The naive approach (and why it fails)
You could chunk a transcript every N minutes and call it a day — but arbitrary cuts land mid-sentence and ignore where topics actually change. Good chapters follow the content, which means you need to detect topic shifts, not clock ticks.
Step 1: Get a timestamped transcript
from supacrawlx import Client
client = Client(api_key="your_api_key")
t = client.youtube.transcript(
url="https://youtu.be/your_episode",
timestamps=True,
)Step 2: Ask for structured chapters
The video analysis endpoint accepts a JSON schema, so you get back exactly the shape you want — no brittle string parsing:
schema = {
"type": "object",
"properties": {
"chapters": {
"type": "array",
"items": {
"type": "object",
"properties": {
"start": {"type": "number"},
"title": {"type": "string"},
},
"required": ["start", "title"],
},
}
},
}
analysis = client.video.analyze(
url="https://youtu.be/your_episode",
schema=schema,
prompt="Identify topic changes and give each a short chapter title.",
)Step 3: Format as chapter markers
YouTube chapters are just timestamps in the description, starting at 00:00:
def fmt(seconds: float) -> str:
m, s = divmod(int(seconds), 60)
h, m = divmod(m, 60)
return f"{h:02d}:{m:02d}:{s:02d}" if h else f"{m:02d}:{s:02d}"

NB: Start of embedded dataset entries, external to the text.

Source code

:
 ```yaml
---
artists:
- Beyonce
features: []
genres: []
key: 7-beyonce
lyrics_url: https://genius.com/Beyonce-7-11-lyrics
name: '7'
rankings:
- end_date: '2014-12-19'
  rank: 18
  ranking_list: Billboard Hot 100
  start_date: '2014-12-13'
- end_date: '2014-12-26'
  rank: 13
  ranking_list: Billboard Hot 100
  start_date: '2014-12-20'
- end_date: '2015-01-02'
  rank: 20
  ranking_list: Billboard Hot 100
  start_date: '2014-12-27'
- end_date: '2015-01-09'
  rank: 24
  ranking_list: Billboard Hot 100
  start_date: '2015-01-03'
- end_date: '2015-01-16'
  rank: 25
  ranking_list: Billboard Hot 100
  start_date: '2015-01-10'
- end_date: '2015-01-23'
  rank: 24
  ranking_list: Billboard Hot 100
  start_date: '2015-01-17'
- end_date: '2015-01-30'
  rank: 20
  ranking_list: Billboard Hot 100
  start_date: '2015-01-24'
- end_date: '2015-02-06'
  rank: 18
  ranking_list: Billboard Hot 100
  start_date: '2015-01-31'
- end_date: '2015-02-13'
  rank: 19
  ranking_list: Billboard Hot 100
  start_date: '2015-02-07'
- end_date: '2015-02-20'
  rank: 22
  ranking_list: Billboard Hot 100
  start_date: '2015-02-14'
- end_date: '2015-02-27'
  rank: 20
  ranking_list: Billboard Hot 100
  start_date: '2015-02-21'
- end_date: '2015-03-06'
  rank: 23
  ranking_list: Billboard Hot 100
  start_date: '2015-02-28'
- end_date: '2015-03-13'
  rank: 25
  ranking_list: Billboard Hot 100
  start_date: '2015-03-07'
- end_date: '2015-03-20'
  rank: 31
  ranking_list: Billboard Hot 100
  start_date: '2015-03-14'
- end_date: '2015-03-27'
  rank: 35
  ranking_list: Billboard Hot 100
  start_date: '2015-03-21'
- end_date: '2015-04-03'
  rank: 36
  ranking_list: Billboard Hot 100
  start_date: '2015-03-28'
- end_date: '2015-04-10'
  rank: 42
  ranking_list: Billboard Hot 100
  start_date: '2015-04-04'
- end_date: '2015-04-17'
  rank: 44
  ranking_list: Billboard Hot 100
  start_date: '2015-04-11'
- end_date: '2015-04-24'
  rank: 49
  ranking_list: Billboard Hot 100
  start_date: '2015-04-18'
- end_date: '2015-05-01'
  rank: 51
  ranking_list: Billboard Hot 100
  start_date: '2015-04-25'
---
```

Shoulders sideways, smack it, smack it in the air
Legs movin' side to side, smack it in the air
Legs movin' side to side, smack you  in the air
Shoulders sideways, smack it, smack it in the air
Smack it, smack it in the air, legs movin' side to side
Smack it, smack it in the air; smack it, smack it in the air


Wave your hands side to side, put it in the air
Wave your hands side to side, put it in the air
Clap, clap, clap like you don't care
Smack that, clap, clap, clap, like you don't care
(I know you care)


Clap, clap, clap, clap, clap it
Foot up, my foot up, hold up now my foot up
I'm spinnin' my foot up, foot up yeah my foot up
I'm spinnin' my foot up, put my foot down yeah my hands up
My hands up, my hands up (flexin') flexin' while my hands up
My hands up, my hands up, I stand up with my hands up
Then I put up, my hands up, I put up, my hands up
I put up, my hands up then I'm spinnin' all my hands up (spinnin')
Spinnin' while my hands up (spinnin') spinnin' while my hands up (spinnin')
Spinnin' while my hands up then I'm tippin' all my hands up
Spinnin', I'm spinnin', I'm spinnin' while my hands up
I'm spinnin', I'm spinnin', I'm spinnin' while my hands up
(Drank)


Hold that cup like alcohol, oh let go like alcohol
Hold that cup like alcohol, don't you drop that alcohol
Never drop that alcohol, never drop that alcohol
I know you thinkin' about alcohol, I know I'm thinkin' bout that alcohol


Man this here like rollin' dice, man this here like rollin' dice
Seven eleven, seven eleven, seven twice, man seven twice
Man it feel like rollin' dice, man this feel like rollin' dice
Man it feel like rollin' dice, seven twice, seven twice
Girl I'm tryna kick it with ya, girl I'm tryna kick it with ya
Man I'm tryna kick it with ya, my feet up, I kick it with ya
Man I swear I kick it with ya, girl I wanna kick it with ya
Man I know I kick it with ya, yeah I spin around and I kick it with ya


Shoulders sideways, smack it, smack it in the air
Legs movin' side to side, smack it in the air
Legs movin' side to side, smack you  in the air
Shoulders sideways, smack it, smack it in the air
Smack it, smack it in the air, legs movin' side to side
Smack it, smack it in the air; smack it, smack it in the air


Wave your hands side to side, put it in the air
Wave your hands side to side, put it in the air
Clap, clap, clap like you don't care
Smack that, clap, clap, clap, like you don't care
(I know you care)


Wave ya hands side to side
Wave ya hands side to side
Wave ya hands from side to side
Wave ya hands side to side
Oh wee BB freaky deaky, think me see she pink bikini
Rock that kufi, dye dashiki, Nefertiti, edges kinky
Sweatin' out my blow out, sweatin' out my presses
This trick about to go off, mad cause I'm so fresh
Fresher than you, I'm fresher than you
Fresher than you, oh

lines = [f"{fmt(c['start'])} {c['title']}" for c in analysis['chapters']]
print("\n".join(lines))Always make sure the first chapter starts at 00:00 — YouTube silently ignores the whole chapter list if it doesn't.
Going further
- Generate an episode summary in the same analysis call to populate your show notes.
- Extract guest names and links for automatic credits.
- Run it as a post-publish webhook so every new episode is chaptered without manual work.